TASK REQUIREMENTS: Only one span of the listing below should come back. It runs from the line with "यरता यान्ति लाघवम्।" through the line with "कथयाम्युद्दिष्टमेवं पुनः॥ ४॥**", and each of its lines must be reproduced exactly.

==== PROVIDED DATA

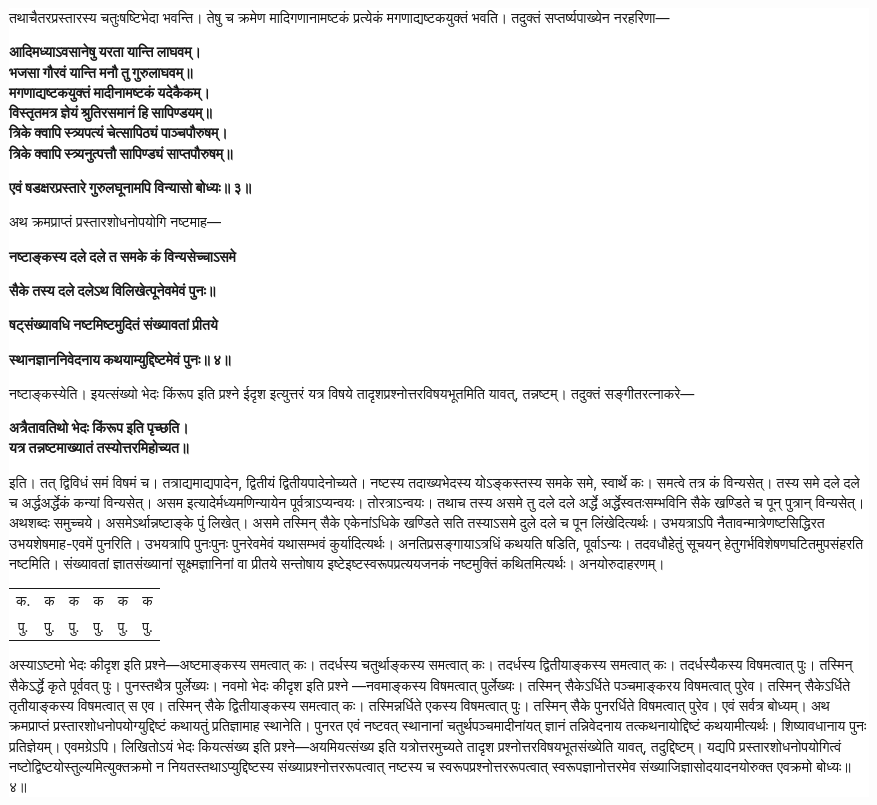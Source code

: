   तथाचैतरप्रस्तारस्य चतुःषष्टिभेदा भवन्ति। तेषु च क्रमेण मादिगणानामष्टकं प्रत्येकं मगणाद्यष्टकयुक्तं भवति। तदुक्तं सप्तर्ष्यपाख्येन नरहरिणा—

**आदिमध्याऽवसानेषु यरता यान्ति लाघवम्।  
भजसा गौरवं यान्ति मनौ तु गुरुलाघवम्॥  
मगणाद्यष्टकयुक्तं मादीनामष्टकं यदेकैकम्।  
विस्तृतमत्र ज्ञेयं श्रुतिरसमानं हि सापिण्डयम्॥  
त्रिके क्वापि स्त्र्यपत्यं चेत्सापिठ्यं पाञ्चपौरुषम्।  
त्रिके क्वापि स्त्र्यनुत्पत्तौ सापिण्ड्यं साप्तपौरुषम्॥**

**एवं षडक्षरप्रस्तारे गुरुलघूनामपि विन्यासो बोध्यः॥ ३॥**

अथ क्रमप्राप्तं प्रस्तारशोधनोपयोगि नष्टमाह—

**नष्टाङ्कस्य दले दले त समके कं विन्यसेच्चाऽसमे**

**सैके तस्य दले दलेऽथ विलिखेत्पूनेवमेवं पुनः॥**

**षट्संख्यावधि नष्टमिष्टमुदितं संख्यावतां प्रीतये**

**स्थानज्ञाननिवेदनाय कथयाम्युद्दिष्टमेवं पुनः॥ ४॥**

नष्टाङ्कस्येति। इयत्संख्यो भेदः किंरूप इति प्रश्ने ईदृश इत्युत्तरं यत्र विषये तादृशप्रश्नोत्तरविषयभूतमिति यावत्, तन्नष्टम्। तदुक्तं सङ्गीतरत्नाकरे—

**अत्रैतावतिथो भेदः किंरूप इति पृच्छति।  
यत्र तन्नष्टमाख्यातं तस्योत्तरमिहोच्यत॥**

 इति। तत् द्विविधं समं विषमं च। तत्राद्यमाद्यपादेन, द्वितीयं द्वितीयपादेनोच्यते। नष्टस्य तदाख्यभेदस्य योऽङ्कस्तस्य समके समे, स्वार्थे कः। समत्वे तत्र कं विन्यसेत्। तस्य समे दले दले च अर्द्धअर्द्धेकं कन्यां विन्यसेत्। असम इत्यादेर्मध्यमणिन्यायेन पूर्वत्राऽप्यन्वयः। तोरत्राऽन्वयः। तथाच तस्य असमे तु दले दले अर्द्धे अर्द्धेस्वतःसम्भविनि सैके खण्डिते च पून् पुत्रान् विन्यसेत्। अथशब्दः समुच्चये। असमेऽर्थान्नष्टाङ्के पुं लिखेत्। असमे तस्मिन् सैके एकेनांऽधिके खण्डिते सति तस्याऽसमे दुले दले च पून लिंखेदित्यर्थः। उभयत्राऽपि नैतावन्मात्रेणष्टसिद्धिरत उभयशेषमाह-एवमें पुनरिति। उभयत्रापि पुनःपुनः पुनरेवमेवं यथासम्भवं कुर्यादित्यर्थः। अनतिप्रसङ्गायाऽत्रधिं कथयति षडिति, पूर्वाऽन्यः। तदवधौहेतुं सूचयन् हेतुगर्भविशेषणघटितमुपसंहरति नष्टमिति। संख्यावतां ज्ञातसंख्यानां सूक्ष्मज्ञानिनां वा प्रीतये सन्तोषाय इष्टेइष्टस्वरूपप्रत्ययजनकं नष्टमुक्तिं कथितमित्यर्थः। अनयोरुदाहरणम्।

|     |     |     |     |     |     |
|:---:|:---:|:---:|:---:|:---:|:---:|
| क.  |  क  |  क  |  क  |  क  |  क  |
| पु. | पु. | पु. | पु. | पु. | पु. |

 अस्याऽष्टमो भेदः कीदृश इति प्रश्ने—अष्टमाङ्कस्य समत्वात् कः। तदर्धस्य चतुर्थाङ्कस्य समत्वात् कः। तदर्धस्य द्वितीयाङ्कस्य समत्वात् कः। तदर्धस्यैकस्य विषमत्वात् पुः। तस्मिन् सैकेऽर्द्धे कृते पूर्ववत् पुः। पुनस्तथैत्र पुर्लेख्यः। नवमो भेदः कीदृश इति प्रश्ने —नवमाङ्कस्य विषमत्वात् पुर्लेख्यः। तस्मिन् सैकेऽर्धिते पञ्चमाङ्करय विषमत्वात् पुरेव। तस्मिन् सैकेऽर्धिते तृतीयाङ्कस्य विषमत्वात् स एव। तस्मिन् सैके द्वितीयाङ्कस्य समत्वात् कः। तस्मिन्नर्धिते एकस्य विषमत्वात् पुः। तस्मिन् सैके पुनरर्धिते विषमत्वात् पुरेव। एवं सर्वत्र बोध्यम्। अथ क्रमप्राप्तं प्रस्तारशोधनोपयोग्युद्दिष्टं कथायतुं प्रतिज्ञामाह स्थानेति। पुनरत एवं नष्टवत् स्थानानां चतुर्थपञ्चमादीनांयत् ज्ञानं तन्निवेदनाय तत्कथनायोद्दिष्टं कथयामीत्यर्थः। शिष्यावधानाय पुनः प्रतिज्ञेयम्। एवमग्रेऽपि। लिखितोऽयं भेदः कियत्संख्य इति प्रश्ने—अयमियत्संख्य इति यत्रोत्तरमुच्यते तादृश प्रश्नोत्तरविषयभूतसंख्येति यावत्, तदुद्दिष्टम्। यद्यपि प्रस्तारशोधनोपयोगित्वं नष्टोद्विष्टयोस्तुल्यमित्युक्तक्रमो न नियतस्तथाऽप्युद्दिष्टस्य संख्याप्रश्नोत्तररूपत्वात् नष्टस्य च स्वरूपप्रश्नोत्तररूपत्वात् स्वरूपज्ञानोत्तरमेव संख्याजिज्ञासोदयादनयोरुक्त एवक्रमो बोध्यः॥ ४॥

========

SOLUTION:
**आदिमध्याऽवसानेषु यरता यान्ति लाघवम्।  
भजसा गौरवं यान्ति मनौ तु गुरुलाघवम्॥  
मगणाद्यष्टकयुक्तं मादीनामष्टकं यदेकैकम्।  
विस्तृतमत्र ज्ञेयं श्रुतिरसमानं हि सापिण्डयम्॥  
त्रिके क्वापि स्त्र्यपत्यं चेत्सापिठ्यं पाञ्चपौरुषम्।  
त्रिके क्वापि स्त्र्यनुत्पत्तौ सापिण्ड्यं साप्तपौरुषम्॥**

**एवं षडक्षरप्रस्तारे गुरुलघूनामपि विन्यासो बोध्यः॥ ३॥**

अथ क्रमप्राप्तं प्रस्तारशोधनोपयोगि नष्टमाह—

**नष्टाङ्कस्य दले दले त समके कं विन्यसेच्चाऽसमे**

**सैके तस्य दले दलेऽथ विलिखेत्पूनेवमेवं पुनः॥**

**षट्संख्यावधि नष्टमिष्टमुदितं संख्यावतां प्रीतये**

**स्थानज्ञाननिवेदनाय कथयाम्युद्दिष्टमेवं पुनः॥ ४॥**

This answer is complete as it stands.